How secure is my password - philliphaydon
https://howsecureismypassword.net/

======
jaachan
Easy test: If you type you password in on random sites, it's not secure at
all.

Also:

    
    
      momof3g8kids
    
      It would take a desktop PC about
      37 years
      to crack your password
    

But radix had that password (and thousands of others) in an hour[1]

[1] [http://arstechnica.com/security/2013/05/how-crackers-make-
mi...](http://arstechnica.com/security/2013/05/how-crackers-make-minced-meat-
out-of-your-passwords)

------
DanielStraight
Some tests:

    
    
      'badpassword' 10 days
      'bad1password' 37 years
      'bad password' 546 years
      'bad 1password' 333 thousand years
      'bad password 1' 18 million years
      'bad 123password' a billion years
    

As with all password checkers, there are problems here.

If you want a password checker, this one is still the best I've seen:
[http://dl.dropboxusercontent.com/u/209/zxcvbn/test/index.htm...](http://dl.dropboxusercontent.com/u/209/zxcvbn/test/index.html)
(it correctly identifies all my above examples as terrible passwords)

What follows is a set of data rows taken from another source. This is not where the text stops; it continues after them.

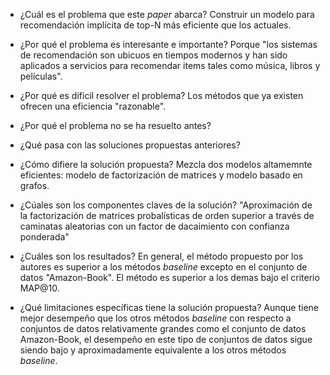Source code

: * ¿Cuál es el problema que este _paper_ abarca?
Construir un modelo para recomendación implícita de top-N más eficiente que los actuales.

* ¿Por qué el problema es interesante e importante?
Porque "los sistemas de recomendación son ubicuos en tiempos modernos y han sido aplicados a servicios para recomendar items tales como música, libros y películas".

* ¿Por qué es dificil resolver el problema?
Los métodos que ya existen ofrecen una eficiencia "razonable".

* ¿Por qué el problema no se ha resuelto antes?


* ¿Qué pasa con las soluciones propuestas anteriores?

* ¿Cómo difiere la solución propuesta?
Mezcla dos modelos altamemnte eficientes: modelo de factorización de matrices y modelo basado en grafos.

* ¿Cúales son los componentes claves de la solución?
"Aproximación de la factorización de matrices probalísticas de orden superior a través de caminatas aleatorias con un factor de dacaimiento con confianza ponderada"

* ¿Cuáles son los resultados?
En general, el método propuesto por los autores es superior a los métodos _baseline_ excepto en el conjunto de datos "Amazon-Book". El método es superior a los demas bajo el criterio MAP@10.

* ¿Qué limitaciones específicas tiene la solución propuesta?
Aunque tiene mejor desempeño que los otros métodos _baseline_ con respecto a conjuntos de datos relativamente grandes como el conjunto de datos Amazon-Book, el desempeño en este tipo de conjuntos de datos sigue siendo bajo y aproximadamente equivalente a los otros métodos _baseline_.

But password security is much more about using bcrypt or scrypt (in case
someone gets your database) and having timeouts and lockouts on password entry
(to prevent brute-forcing through public channels).

------
rdl
My god, people would use this? I was hoping it was one of the sites where as
soon as you started typing, it flashed "wtf are you thinking you moron".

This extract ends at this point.